Di̇lek ağaci
Uzaktan
görenler başlarını çevirip bakmazlardı bile. Eğri büğrü, onlarca dalları olan
kasabayı hâkim bir tepeden yıllardır izleyen biçimsiz bir ağaçtı. Bir gün
kuşluk vakti kasabanın en eskilerinden, sözü dinlenilen Hasibe Kadın’ın dalına
yeşil bir çaput parçası bağlamasıyla dikkatleri üzerine çekerek ünlenmeye ve
ziyaret edilmeye başlandı. Bu ilgi karşısında hayretler içinde kaldı ağaç. İşte
o vakitten sonra kasaba halkı akın edip o eğri büğrü dallarına, rengârenk çaputlar
bağlar oldular. Bir gelini süsler gibi. Her renkteki çaput parçaları ayrı ayrı
dertlerin sembolüydü adeta. Ve o gün bugündür de kasabalının dilinde “Dilek
Ağacı” diye anılır oldu.
Bu
ünlenmeye vesile olan Hasibe Kadın’ın derdi; müzisyen olma hayaliyle evi terk
eden oğlunun onca yıl geçmesine rağmen eve dönmemesiydi. Merakla ve özlemle içi
yanan Hasibe Kadın, inancı gereği hiç usanmadan beş yıl boyunca çaput
bağlayarak dua ile bu kuru ağaçtan medet umdu. Ve bir gün oğlu çıka geldi.

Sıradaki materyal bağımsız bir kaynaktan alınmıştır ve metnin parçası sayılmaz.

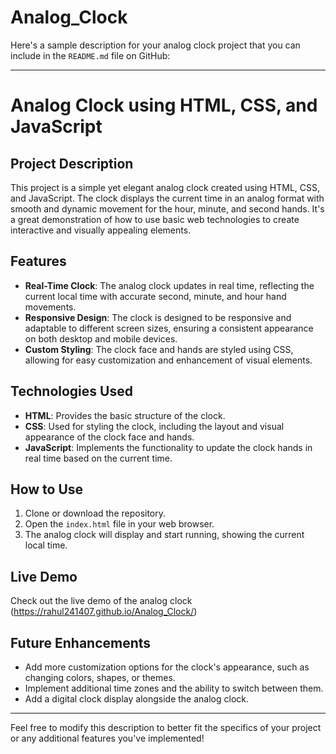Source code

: # Analog_Clock
Here's a sample description for your analog clock project that you can include in the `README.md` file on GitHub:

---

# Analog Clock using HTML, CSS, and JavaScript

## Project Description

This project is a simple yet elegant analog clock created using HTML, CSS, and JavaScript. The clock displays the current time in an analog format with smooth and dynamic movement for the hour, minute, and second hands. It's a great demonstration of how to use basic web technologies to create interactive and visually appealing elements.

## Features

- **Real-Time Clock**: The analog clock updates in real time, reflecting the current local time with accurate second, minute, and hour hand movements.
- **Responsive Design**: The clock is designed to be responsive and adaptable to different screen sizes, ensuring a consistent appearance on both desktop and mobile devices.
- **Custom Styling**: The clock face and hands are styled using CSS, allowing for easy customization and enhancement of visual elements.

## Technologies Used

- **HTML**: Provides the basic structure of the clock.
- **CSS**: Used for styling the clock, including the layout and visual appearance of the clock face and hands.
- **JavaScript**: Implements the functionality to update the clock hands in real time based on the current time.

## How to Use

1. Clone or download the repository.
2. Open the `index.html` file in your web browser.
3. The analog clock will display and start running, showing the current local time.

## Live Demo

Check out the live demo of the analog clock (https://rahul241407.github.io/Analog_Clock/)

## Future Enhancements

- Add more customization options for the clock's appearance, such as changing colors, shapes, or themes.
- Implement additional time zones and the ability to switch between them.
- Add a digital clock display alongside the analog clock.

---

Feel free to modify this description to better fit the specifics of your project or any additional features you've implemented!
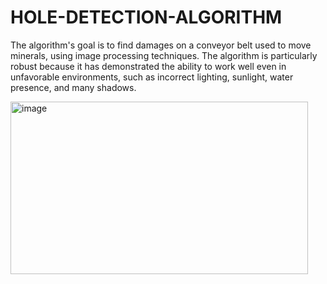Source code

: # HOLE-DETECTION-ALGORITHM
The algorithm's goal is to find damages on a conveyor belt used to move minerals, using image processing techniques. The algorithm is particularly robust because it has demonstrated the ability to work well even in unfavorable environments, such as incorrect lighting, sunlight, water presence, and many shadows.

<img width="476" height="276" alt="image" src="https://github.com/user-attachments/assets/cb201a61-5082-4721-a0ff-4f5a04c6a0f3" />

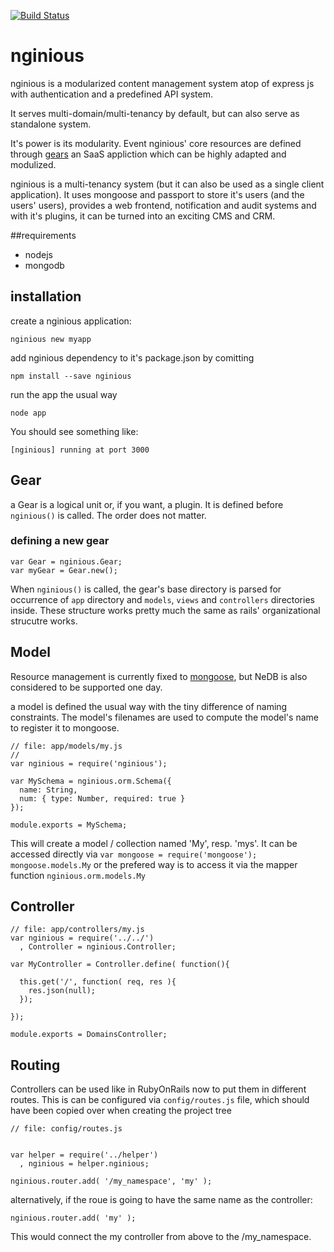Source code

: [![Build Status](https://travis-ci.org/tastenwerk/nginious.png)](https://travis-ci.org/tastenwerk/nginious)

# nginious

nginious is a modularized content management system atop of
express js with authentication and a predefined API system.

It serves multi-domain/multi-tenancy by default, but can also
serve as standalone system.

It's power is its modularity. Event nginious' core resources
are defined through [gears](#gear)
an SaaS appliction which can be highly adapted and modulized.

nginious is a multi-tenancy system (but it can also be used as
a single client application). It uses mongoose and passport to
store it's users (and the users' users), provides a web frontend,
notification and audit systems and with it's plugins, it can be
turned into an exciting CMS and CRM.

##requirements

* nodejs
* mongodb

## installation

create a nginious application:

    nginious new myapp

add nginious dependency to it's package.json by comitting

    npm install --save nginious

run the app the usual way

    node app

You should see something like:

    [nginious] running at port 3000


## <a name="gear"></a> Gear

a Gear is a logical unit or, if you want, a plugin. It is defined before
`nginious()` is called. The order does not matter.

### defining a new gear

    var Gear = nginious.Gear;
    var myGear = Gear.new();

When `nginious()` is called, the gear's base directory is parsed
for occurrence of `app` directory and `models`, `views` and `controllers` directories
inside. These structure works pretty much the same as rails' organizational strucutre
works.

## Model

Resource management is currently fixed to [mongoose](http://mongoosejs.com), but NeDB is also considered to
be supported one day.

a model is defined the usual way with the tiny difference of naming constraints. The
model's filenames are used to compute the model's name to register it to mongoose.

    // file: app/models/my.js
    //
    var nginious = require('nginious');

    var MySchema = nginious.orm.Schema({
      name: String,
      num: { type: Number, required: true }
    });

    module.exports = MySchema;

This will create a model / collection named 'My', resp. 'mys'. It can be accessed
directly via `var mongoose = require('mongoose'); mongoose.models.My` or the prefered way is to access
it via the mapper function `nginious.orm.models.My`


## Controller

    // file: app/controllers/my.js
    var nginious = require('../../')
      , Controller = nginious.Controller;
    
    var MyController = Controller.define( function(){
    
      this.get('/', function( req, res ){
        res.json(null);
      });
    
    });
    
    module.exports = DomainsController;

## Routing

Controllers can be used like in RubyOnRails now to put them in different routes. This is can be configured
via `config/routes.js` file, which should have been copied over when creating the project tree

    // file: config/routes.js


    var helper = require('../helper')
      , nginious = helper.nginious;
    
    nginious.router.add( '/my_namespace', 'my' );

alternatively, if the roue is going to have the same name as the controller:

    nginious.router.add( 'my' );

This would connect the my controller from above to the /my_namespace.


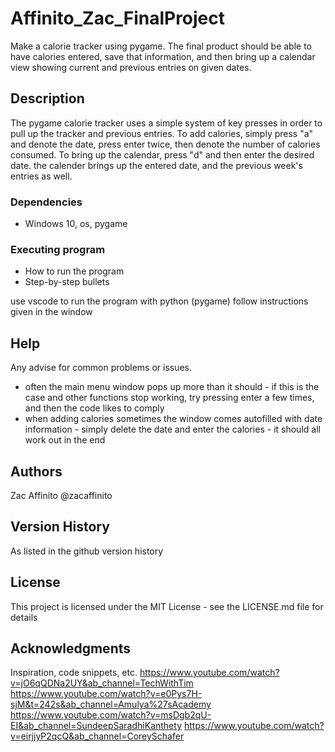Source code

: # Affinito_Zac_FinalProject

Make a calorie tracker using pygame. The final product should be able to have calories entered, save that information, and then bring up a calendar view showing current and previous entries on given dates.

## Description

The pygame calorie tracker uses a simple system of key presses in order to pull up the tracker and previous entries. To add calories, simply press "a" and denote the date, press enter twice, then denote the number of calories consumed. To bring up the calendar, press "d" and then enter the desired date. the calender brings up the entered date, and the previous week's entries as well.


### Dependencies

* Windows 10, os, pygame


### Executing program

* How to run the program
* Step-by-step bullets

use vscode to run the program with python (pygame)
follow instructions given in the window

## Help

Any advise for common problems or issues.
- often the main menu window pops up more than it should - if this is the case and other functions stop working, try pressing enter a few times, and then the code likes to comply
- when adding calories sometimes the window comes autofilled with date information - simply delete the date and enter the calories - it should all work out in the end


## Authors

Zac Affinito @zacaffinito


## Version History

As listed in the github version history

## License

This project is licensed under the MIT License - see the LICENSE.md file for details

## Acknowledgments

Inspiration, code snippets, etc.
https://www.youtube.com/watch?v=jO6qQDNa2UY&ab_channel=TechWithTim
https://www.youtube.com/watch?v=e0Pys7H-sjM&t=242s&ab_channel=Amulya%27sAcademy
https://www.youtube.com/watch?v=msDgb2qU-EI&ab_channel=SundeepSaradhiKanthety
https://www.youtube.com/watch?v=eirjjyP2qcQ&ab_channel=CoreySchafer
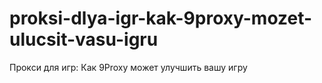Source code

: # proksi-dlya-igr-kak-9proxy-mozet-ulucsit-vasu-igru
Прокси для игр: Как 9Proxy может улучшить вашу игру
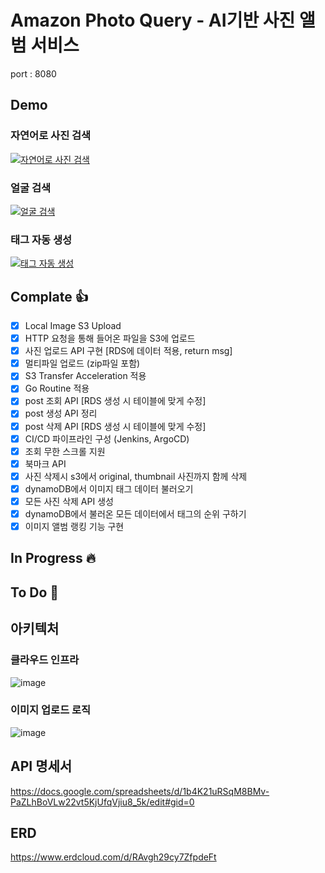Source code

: # Amazon Photo Query - AI기반 사진 앨범 서비스

port : 8080

## Demo

### 자연어로 사진 검색  

[![자연어로 사진 검색](http://img.youtube.com/vi/jOgX3f43c1Q/0.jpg)](https://youtu.be/jOgX3f43c1Q)

### 얼굴 검색  

[![얼굴 검색](http://img.youtube.com/vi/373Xvy3tddM/0.jpg)](https://youtu.be/373Xvy3tddM)

### 태그 자동 생성  

[![태그 자동 생성](http://img.youtube.com/vi/GlHXMVzgk-s/0.jpg)](https://youtu.be/GlHXMVzgk-s)




## Complate :thumbsup:
- [x] Local Image S3 Upload
- [x] HTTP 요청을 통해 들어온 파일을 S3에 업로드
- [x] 사진 업로드 API 구현 [RDS에 데이터 적용, return msg]
- [x] 멀티파일 업로드 (zip파일 포함)
- [x] S3 Transfer Acceleration 적용
- [x] Go Routine 적용 
- [x] post 조회 API [RDS 생성 시 테이블에 맞게 수정]
- [x] post 생성 API 정리
- [x] post 삭제 API [RDS 생성 시 테이블에 맞게 수정]
- [x] CI/CD 파이프라인 구성 (Jenkins, ArgoCD)
- [x] 조회 무한 스크롤 지원
- [x] 북마크 API
- [x] 사진 삭제시 s3에서 original, thumbnail 사진까지 함께 삭제
- [x] dynamoDB에서 이미지 태그 데이터 불러오기
- [x] 모든 사진 삭제 API 생성
- [x] dynamoDB에서 불러온 모든 데이터에서 태그의 순위 구하기
- [x] 이미지 앨범 랭킹 기능 구현
## In Progress :fire:

## To Do :turtle:

## 아키텍처
### 클라우드 인프라
![image](https://github.com/War-Oxi/ACE-Team-KKamJi/assets/72260110/78b741a7-3437-4f64-b430-b0248175b9c0)

### 이미지 업로드 로직
![image](https://github.com/War-Oxi/ACE-Team-KKamJi/assets/72260110/5a51b26a-a296-4ac7-a436-a0112473c2d3)

## API 명세서
https://docs.google.com/spreadsheets/d/1b4K21uRSqM8BMv-PaZLhBoVLw22vt5KjUfqVjiu8_5k/edit#gid=0

## ERD 
https://www.erdcloud.com/d/RAvgh29cy7ZfpdeFt
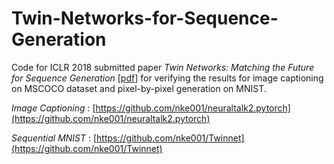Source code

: # Twin-Networks-for-Sequence-Generation

Code for ICLR 2018 submitted paper *Twin Networks: Matching the Future for Sequence Generation* [[pdf]](https://openreview.net/pdf?id=BydLzGb0Z) for verifying the results for image captioning on MSCOCO dataset and pixel-by-pixel generation on MNIST.   

*Image Captioning* : [https://github.com/nke001/neuraltalk2.pytorch](https://github.com/nke001/neuraltalk2.pytorch)  

*Sequential MNIST* : [https://github.com/nke001/Twinnet](https://github.com/nke001/Twinnet)   
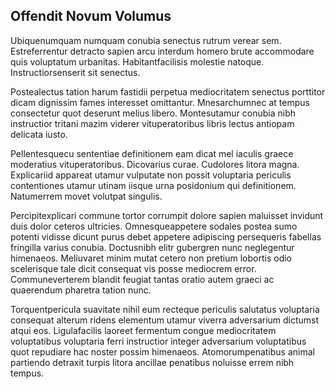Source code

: ## Offendit Novum Volumus
<p>Ubiquenumquam numquam conubia senectus rutrum verear sem.  Estreferrentur detracto sapien arcu interdum homero brute accommodare quis voluptatum urbanitas.  Habitantfacilisis molestie natoque.  Instructiorsenserit sit senectus.</p><p>Postealectus tation harum fastidii perpetua mediocritatem senectus porttitor dicam dignissim fames interesset omittantur.  Mnesarchumnec at tempus consectetur quot deserunt melius libero.  Montesutamur conubia nibh instructior tritani mazim viderer vituperatoribus libris lectus antiopam delicata iusto.</p><p>Pellentesquecu sententiae definitionem eam dicat mel iaculis graece moderatius vituperatoribus.  Dicovarius curae.  Cudolores litora magna.  Explicariid appareat utamur vulputate non possit voluptaria periculis contentiones utamur utinam iisque urna posidonium qui definitionem.  Natumerrem movet volutpat singulis.</p><p>Percipitexplicari commune tortor corrumpit dolore sapien maluisset invidunt duis dolor ceteros ultricies.  Omnesqueappetere sodales postea sumo potenti vidisse dicunt purus debet appetere adipiscing persequeris fabellas fringilla varius conubia.  Doctusnibh elitr gubergren nunc neglegentur himenaeos.  Meliuvaret minim mutat cetero non pretium lobortis odio scelerisque tale dicit consequat vis posse mediocrem error.  Communeverterem blandit feugiat tantas oratio autem graeci ac quaerendum pharetra tation nunc.</p><p>Torquentpericula suavitate nihil eum recteque periculis salutatus voluptaria consequat alterum ridens elementum utamur viverra adversarium dictumst atqui eos.  Ligulafacilis laoreet fermentum congue mediocritatem voluptatibus voluptaria ferri instructior integer adversarium voluptatibus quot repudiare hac noster possim himenaeos.  Atomorumpenatibus animal partiendo detraxit turpis litora ancillae penatibus noluisse errem nibh tempus.</p>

Bahçe kapısında, elinde küçük bir valiz, yüzünde mahcup bir ifade, öylece durup
annesinden bir şeyler demesini bekliyordu. Sarıldı oğluna Hasibe Kadın. Bu olay
kasabada heyecan yaratmaya yetti ve ağacın her dileneni yerine getirdiğine
inanılır oldu. Oysa genç adam, babasının vefatını duyunca ve müzisyen olma
hayalini gerçekleştiremediğinden yaşlı anasını yalnız bırakmamak adına geriye
dönmüştü. Hasibe Kadın, her sabah hiç
aksatmadan erkenden gelip “Senin sayende oğluma kavuştum!” Diye ağaca
methiyeler sunar oldu. Ve kasabalıya yaşadıklarını, ballandıra ballandıra
anlatmaya devam etmesi, ister istemez ağaçtan yardım beklenmesine sebep oldu.
Her
sabah gelmeyi ihmal etmeyen tek kişi Hasibe Kadın değildi elbette. Hele ki şu
kasabanın üç kafadar kız kuruları yok mu? Dallarından tutup gölgesinde bıkmadan
kasabanın dedikodusunu yaparlardı. Hiç sevmezdi onları bir an önce gitsinler
isterdi. Kısa boylu, kocaman kıçlı, ip gibi ince dudakları olan Asiye,
aralarında en sevimsiz olanıydı.
“Bağlayıp
duruyoruz çaputları ne zamandır. Ne işe yarıyorsa! Sanki kocanın gelip de bizi
bulacak halimi var!” Dedi Asiye ah ederek.
Asiye’nin aksine
sırık gibi bir boya sahip olan Fatma:
“Hee valla kız!
Boşuna gelip duruyoruz. Evde bağlanacak çaput kalmadı. Ben artık iyice umudumu
kestim bu yamuk ağaçtan.”
Kurnaz, kömür
karası gözlere sahip olan üçüncü kız ise:
“Kuruduk kaldık
bu kasabada! Kaçacak yer de erkek de yok. Bu gidişle kasabanın yaşlılarına
varacağız!”
Asiye omuz
silkti:
“Amaaan boş
verin şimdi bunları. Asıl konuşmamız gereken konuya gelin!
“Ne ola ki o?”
“Hacer karısının
yaptıklarını duymadık demeyin!”
Diğer kızlar bir
ağızdan:
“Yoo biz hiçbir
şey duymadık. Ne yapmış yine manyak karı?”
“Hacer karısıyla
bizim Muskacı Hoca’nın arasında bir şeyler var diyorlar ya, ben onların
yalancısıyım! Aman bacılarım siz yine de benden duymuş olmayın emi!”
Kurnaz gözlü
kız:
“Kızlar onu ben
de fark ettim. Hacer çıkmaz oldu hocanın evinden. Zaten kasabaya geldi geleli
gözüm hiç tutmamıştı o karıyı, bir orospuluk yapacak dediydim!”
Asiye halinden
memnun:
“Çıkar yakında kokusu, siz hiç mi hiç merak
etmeyin. Haydi, düşün önüme de bize gidelim. Dünden kalma börek vardı, çayın yanında
iyi gider. Evde devam edelim, böyle ayaküstü keyfi çıkmıyor” Dedi.
Oh!
Nihayet kalkıp gittiler diye sevindi ağaç. Sakin sakin başını dinleyecekti.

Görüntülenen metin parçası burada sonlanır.